[Given data — start]

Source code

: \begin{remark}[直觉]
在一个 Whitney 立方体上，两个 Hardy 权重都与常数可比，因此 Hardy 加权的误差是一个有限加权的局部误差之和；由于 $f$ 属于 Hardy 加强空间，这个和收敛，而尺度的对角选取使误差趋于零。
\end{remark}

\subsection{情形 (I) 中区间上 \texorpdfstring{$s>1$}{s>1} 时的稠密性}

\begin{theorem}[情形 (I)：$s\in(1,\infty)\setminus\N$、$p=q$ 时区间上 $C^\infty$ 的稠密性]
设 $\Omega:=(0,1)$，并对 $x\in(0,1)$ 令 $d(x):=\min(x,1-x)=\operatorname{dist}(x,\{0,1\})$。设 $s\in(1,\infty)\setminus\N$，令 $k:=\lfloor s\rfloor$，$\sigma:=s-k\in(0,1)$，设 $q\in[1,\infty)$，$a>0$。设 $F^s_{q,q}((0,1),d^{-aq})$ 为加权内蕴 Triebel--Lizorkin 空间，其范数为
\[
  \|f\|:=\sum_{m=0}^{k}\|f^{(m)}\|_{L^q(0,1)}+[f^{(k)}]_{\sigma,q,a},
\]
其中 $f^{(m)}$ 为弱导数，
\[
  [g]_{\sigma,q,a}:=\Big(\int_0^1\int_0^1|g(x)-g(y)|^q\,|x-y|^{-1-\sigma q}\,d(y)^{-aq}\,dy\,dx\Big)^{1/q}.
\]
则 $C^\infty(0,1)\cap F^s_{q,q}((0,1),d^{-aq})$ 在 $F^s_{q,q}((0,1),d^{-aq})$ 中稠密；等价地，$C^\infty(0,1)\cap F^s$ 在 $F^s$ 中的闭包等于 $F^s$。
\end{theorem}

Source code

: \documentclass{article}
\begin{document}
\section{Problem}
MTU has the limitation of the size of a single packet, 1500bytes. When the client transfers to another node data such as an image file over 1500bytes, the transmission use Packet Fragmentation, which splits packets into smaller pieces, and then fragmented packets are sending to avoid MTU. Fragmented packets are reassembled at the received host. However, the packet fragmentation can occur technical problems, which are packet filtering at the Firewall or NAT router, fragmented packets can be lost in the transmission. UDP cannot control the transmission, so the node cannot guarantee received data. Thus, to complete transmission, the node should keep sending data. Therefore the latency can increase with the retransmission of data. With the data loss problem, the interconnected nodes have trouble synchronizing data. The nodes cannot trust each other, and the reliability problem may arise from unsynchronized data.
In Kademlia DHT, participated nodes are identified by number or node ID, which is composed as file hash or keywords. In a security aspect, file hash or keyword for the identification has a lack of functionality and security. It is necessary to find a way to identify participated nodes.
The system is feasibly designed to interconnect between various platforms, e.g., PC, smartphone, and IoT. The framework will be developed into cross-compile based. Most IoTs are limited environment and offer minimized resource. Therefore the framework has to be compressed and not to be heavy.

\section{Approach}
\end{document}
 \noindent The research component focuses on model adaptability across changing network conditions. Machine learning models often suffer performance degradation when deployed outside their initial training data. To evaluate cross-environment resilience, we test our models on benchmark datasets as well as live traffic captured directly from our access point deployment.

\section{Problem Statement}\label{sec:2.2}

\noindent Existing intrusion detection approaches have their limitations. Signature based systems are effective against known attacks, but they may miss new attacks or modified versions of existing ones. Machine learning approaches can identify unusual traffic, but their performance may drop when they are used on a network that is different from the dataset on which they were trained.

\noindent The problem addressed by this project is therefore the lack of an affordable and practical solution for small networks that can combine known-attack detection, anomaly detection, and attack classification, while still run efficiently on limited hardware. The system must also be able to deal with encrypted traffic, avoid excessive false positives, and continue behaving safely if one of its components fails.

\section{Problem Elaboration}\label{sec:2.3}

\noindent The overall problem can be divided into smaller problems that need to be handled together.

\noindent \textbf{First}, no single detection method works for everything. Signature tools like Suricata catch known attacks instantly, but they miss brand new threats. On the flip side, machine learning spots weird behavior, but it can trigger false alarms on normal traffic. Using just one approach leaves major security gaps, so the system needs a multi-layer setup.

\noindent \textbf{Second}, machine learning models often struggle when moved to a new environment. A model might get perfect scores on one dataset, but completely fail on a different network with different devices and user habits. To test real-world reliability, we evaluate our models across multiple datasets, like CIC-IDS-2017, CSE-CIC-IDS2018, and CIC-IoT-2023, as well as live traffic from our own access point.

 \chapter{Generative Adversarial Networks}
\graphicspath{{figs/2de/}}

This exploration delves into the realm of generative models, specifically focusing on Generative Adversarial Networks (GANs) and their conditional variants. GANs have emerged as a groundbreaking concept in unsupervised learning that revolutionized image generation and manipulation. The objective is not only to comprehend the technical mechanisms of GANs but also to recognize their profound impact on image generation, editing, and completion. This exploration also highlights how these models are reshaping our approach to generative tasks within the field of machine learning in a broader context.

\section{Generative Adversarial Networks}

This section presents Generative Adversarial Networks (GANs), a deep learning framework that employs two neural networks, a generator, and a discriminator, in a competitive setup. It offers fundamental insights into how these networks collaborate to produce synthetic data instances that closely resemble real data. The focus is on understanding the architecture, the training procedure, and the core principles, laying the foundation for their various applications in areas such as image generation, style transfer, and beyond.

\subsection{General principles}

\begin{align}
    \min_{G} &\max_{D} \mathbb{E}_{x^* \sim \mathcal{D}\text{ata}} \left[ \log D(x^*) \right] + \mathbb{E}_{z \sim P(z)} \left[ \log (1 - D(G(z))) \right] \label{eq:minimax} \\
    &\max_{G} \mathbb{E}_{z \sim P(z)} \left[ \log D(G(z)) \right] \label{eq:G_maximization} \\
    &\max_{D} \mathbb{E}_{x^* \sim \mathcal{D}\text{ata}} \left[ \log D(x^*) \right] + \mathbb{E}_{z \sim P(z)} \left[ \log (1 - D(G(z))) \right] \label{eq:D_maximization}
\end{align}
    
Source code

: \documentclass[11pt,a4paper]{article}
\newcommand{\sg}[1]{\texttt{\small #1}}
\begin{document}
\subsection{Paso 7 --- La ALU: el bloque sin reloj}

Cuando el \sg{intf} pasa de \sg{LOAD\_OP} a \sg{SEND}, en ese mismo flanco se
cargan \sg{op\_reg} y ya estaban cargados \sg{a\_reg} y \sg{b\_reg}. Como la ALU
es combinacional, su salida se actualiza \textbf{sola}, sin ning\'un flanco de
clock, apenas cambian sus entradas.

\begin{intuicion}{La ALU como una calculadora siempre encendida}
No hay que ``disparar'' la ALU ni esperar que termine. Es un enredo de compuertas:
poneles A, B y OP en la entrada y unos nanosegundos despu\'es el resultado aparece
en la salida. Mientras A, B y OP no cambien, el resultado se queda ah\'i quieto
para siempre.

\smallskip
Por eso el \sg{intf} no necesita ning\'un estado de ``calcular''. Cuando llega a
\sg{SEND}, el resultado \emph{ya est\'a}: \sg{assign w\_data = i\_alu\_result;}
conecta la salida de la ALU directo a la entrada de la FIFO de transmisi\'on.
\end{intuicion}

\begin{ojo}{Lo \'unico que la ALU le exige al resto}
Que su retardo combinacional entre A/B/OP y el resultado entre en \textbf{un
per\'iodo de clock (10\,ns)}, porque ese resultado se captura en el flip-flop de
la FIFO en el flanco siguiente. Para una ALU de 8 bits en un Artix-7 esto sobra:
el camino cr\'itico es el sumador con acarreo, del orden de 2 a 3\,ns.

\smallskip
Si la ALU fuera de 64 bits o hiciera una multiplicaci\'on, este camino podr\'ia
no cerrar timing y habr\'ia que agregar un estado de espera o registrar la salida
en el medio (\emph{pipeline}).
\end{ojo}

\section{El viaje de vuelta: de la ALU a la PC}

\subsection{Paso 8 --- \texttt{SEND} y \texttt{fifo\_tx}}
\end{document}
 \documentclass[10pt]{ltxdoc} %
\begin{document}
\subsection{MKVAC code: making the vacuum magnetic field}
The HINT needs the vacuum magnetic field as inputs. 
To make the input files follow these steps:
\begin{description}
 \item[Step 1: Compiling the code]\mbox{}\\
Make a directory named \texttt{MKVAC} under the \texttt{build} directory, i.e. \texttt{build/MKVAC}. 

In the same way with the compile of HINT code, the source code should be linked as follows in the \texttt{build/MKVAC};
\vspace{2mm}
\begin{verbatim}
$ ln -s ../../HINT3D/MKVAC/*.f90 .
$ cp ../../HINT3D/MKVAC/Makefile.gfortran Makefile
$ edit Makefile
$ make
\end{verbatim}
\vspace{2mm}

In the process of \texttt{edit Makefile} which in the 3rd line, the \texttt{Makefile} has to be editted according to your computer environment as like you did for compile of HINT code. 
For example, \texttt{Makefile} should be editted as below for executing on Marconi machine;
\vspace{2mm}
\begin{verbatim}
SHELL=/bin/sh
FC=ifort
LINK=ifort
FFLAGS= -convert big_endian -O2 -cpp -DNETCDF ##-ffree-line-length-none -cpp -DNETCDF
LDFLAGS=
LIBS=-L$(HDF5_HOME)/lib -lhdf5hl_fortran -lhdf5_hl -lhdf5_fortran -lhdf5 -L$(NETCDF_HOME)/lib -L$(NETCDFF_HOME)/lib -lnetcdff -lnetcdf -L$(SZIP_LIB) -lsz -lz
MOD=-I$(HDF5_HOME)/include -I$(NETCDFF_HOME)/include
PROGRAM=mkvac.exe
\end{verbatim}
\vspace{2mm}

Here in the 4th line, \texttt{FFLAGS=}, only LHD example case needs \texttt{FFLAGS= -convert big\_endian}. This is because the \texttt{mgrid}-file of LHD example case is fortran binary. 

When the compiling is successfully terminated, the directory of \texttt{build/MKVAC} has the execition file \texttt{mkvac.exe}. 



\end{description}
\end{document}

[Given data — finish]

## Exercise description
Working from the data above, extract solely the lines from the one containing "This section presents" through the one containing "ALU ni esperar", exactly as they appear, both included.

## Answer box
This section presents Generative Adversarial Networks (GANs), a deep learning framework that employs two neural networks, a generator, and a discriminator, in a competitive setup. It offers fundamental insights into how these networks collaborate to produce synthetic data instances that closely resemble real data. The focus is on understanding the architecture, the training procedure, and the core principles, laying the foundation for their various applications in areas such as image generation, style transfer, and beyond.

\subsection{General principles}

\begin{align}
    \min_{G} &\max_{D} \mathbb{E}_{x^* \sim \mathcal{D}\text{ata}} \left[ \log D(x^*) \right] + \mathbb{E}_{z \sim P(z)} \left[ \log (1 - D(G(z))) \right] \label{eq:minimax} \\
    &\max_{G} \mathbb{E}_{z \sim P(z)} \left[ \log D(G(z)) \right] \label{eq:G_maximization} \\
    &\max_{D} \mathbb{E}_{x^* \sim \mathcal{D}\text{ata}} \left[ \log D(x^*) \right] + \mathbb{E}_{z \sim P(z)} \left[ \log (1 - D(G(z))) \right] \label{eq:D_maximization}
\end{align}
    
Source code

: \documentclass[11pt,a4paper]{article}
\newcommand{\sg}[1]{\texttt{\small #1}}
\begin{document}
\subsection{Paso 7 --- La ALU: el bloque sin reloj}

Cuando el \sg{intf} pasa de \sg{LOAD\_OP} a \sg{SEND}, en ese mismo flanco se
cargan \sg{op\_reg} y ya estaban cargados \sg{a\_reg} y \sg{b\_reg}. Como la ALU
es combinacional, su salida se actualiza \textbf{sola}, sin ning\'un flanco de
clock, apenas cambian sus entradas.

\begin{intuicion}{La ALU como una calculadora siempre encendida}
No hay que ``disparar'' la ALU ni esperar que termine. Es un enredo de compuertas:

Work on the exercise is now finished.